Wentworth byelection: Jewish voters split over embassy switch to Jerusalem

Wentworth byelection: Jewish voters split over embassy switch to Jerusalem

Byelection forum dominated by Israel, climate change and refugee issues as new poll suggests Kerryn Phelps in a winning position

Wentworth byelection candidates discussed the Australian embassy move to Jerusalem. Pictured L-R: Dave Sharma (Liberal), Kerryn Phelps (Independent), Tim Murray (Labor) and Dominic Wy Kanak (Greens
Wentworth byelection candidates discussed the Australian embassy move to Jerusalem. Pictured L-R: Dave Sharma (Liberal), Kerryn Phelps (Independent), Tim Murray (Labor) and Dominic Wy Kanak (Greens

The surprise announcement by the prime minister, Scott Morrison, on Tuesday that Australia may relocate its embassy to Jerusalem appears to have divided Wentworth’s Jewish community, a forum on Tuesday night suggested.

The forum featured four candidates running in Saturday’s byelection and was hosted by the Jewish Board of Deputies. There was applause for the Liberal candidate, Dave Sharma, as he explained the government’s new position, though others appeared to back the assessment by the independent Kerryn Phelps that the policy was nothing more than “a politically motivated move”.


Australia’s policies on Israel and the Middle East, climate change and refugees dominated the forum.

New internal Liberal polling, published in the Australian on Wednesday, suggested Phelps is in a winning position ahead of Saturday’s vote.

Phelps is leading Sharma with 55% to 45% of the two-party preferred vote in the Sydney eastern suburbs electorate, according to the newspaper.

At Tuesday’s forum, Sharma, a former ambassador to Israel, said it was “prudent to assess your foreign policy settings”.

“The context for this is a UN vote in which Australia will be asked to explain its position on voting down a Palestinian chairing a UN body,” he added.

Phelps argued that the prime minister had proceeded without due process. “To announce it without bipartisan discussion, without comprehensive analysis of the defence, security and trade implications, this should not have been raised in the context of the byelection. There’s no question that this was a politically motivated decision,” she said to applause.

Labor’s Tim Murray, an economist and entrepreneur, faced questions over whether his party supported unilateral recognition of Palestine – a hot issue in the community.

Murray said it was not the policy of the federal Labor party and he did not personally support it. He said resolutions passed at the New South Wales, South Australian and Queensland state Labor conferences supporting recognition of Palestine did not mean that unilateral recognition was policy and that he would personally be advocating within the party against it.
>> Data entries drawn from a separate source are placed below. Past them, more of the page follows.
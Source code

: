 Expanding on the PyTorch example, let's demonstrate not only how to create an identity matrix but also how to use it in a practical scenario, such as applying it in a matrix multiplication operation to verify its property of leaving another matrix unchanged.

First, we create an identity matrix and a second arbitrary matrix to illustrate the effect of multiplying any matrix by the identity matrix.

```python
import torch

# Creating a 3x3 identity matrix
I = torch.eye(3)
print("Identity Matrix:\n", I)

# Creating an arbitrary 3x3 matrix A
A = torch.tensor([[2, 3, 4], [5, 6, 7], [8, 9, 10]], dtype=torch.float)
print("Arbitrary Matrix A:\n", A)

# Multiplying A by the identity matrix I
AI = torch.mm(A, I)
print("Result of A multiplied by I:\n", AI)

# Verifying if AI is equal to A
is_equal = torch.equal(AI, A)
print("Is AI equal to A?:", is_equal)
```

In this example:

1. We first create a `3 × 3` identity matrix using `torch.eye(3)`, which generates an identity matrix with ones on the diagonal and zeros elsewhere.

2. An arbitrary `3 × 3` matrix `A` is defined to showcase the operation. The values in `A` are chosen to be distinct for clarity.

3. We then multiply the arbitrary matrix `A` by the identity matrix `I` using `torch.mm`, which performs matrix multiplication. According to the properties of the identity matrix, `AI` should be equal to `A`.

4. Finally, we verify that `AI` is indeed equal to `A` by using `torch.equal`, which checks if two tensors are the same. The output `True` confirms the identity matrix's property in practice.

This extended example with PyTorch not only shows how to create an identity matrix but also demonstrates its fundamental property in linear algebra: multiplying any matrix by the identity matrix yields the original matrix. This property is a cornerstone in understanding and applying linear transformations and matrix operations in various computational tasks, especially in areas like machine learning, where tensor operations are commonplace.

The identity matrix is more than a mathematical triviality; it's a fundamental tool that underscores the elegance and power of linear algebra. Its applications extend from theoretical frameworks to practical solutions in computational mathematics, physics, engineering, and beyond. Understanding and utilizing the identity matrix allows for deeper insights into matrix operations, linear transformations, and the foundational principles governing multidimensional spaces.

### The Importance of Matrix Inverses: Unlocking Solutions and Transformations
Also high on the Jewish community’s list of concerns was climate change – as it is with most Wentworth voters.


A ReachTel poll of 661 voters in Wentworth, conducted between last Thursday and Sunday for Greenpeace using automated telephone surveys, found 40.6% nominated climate change as their top issue in the byelection.

This was ahead of schools and education (7.4%), health and hospitals (8.4%), immigration (15.3%) and the economy (19%).

Sharma faced the most sustained questioning as a result of the Coalition dumping its own national energy guarantee last month, which has left it struggling to explain how it will tackle emissions and meet Australia’s Paris commitments.

The Neg, which attempted to address both emissions and energy prices, was jettisoned after a backbench rebellion among conservatives that cost the former prime minister Malcolm Turnbull his job.

“I accept the science of climate change. I will be a voice in the party to continue to address climate change,” Sharma said.

Phelps reminded voters that Sharma was “the candidate for a party which doesn’t believe in climate change and that climate change sceptics have blocked any policy”.

Greenpeace said its polling showed the voters of Wentworth were planning on sending the “climate wreckers in Canberra” a message. “There is huge electoral penalty to pay for abandoning action on climate change,” said the Greenpeace campaigner Neneh Darwin.

Sharma also received a frosty reception from the audience when he suggested that the Liberals had inherited offshore detention from Labor – which is true, but the Liberals have been in power for five years and continued offshore detention as a central plank of its deterrence of illegal boat arrivals.

“What we are trying to do is address that problem. I want Australia to be generous. When we have control of our borders we can afford to be generous,” he said, citing increased humanitarian intake of those applying through official channels.

Sharma said he favoured agreements such as that with the US to resettle refugees from Nauru in third countries. But he did not budge on bringing the 95 children remaining on Nauru to Australia.

Murray said that as Labor was in opposition, he could not, if elected, effect an immediate change in policy. But he said the opposition leader, Bill Shorten, had announced on Tuesday that any child on Nauru deemed by medical staff to have a medical problem would be brought to Australia under Labor. He also said Labor would accept New Zealand’s offer to resettle 150 refugees.

About 12.5% of the electorate of Wentworth are Jewish, according to the 2016 Census, making it among the largest Jewish communities in Australia.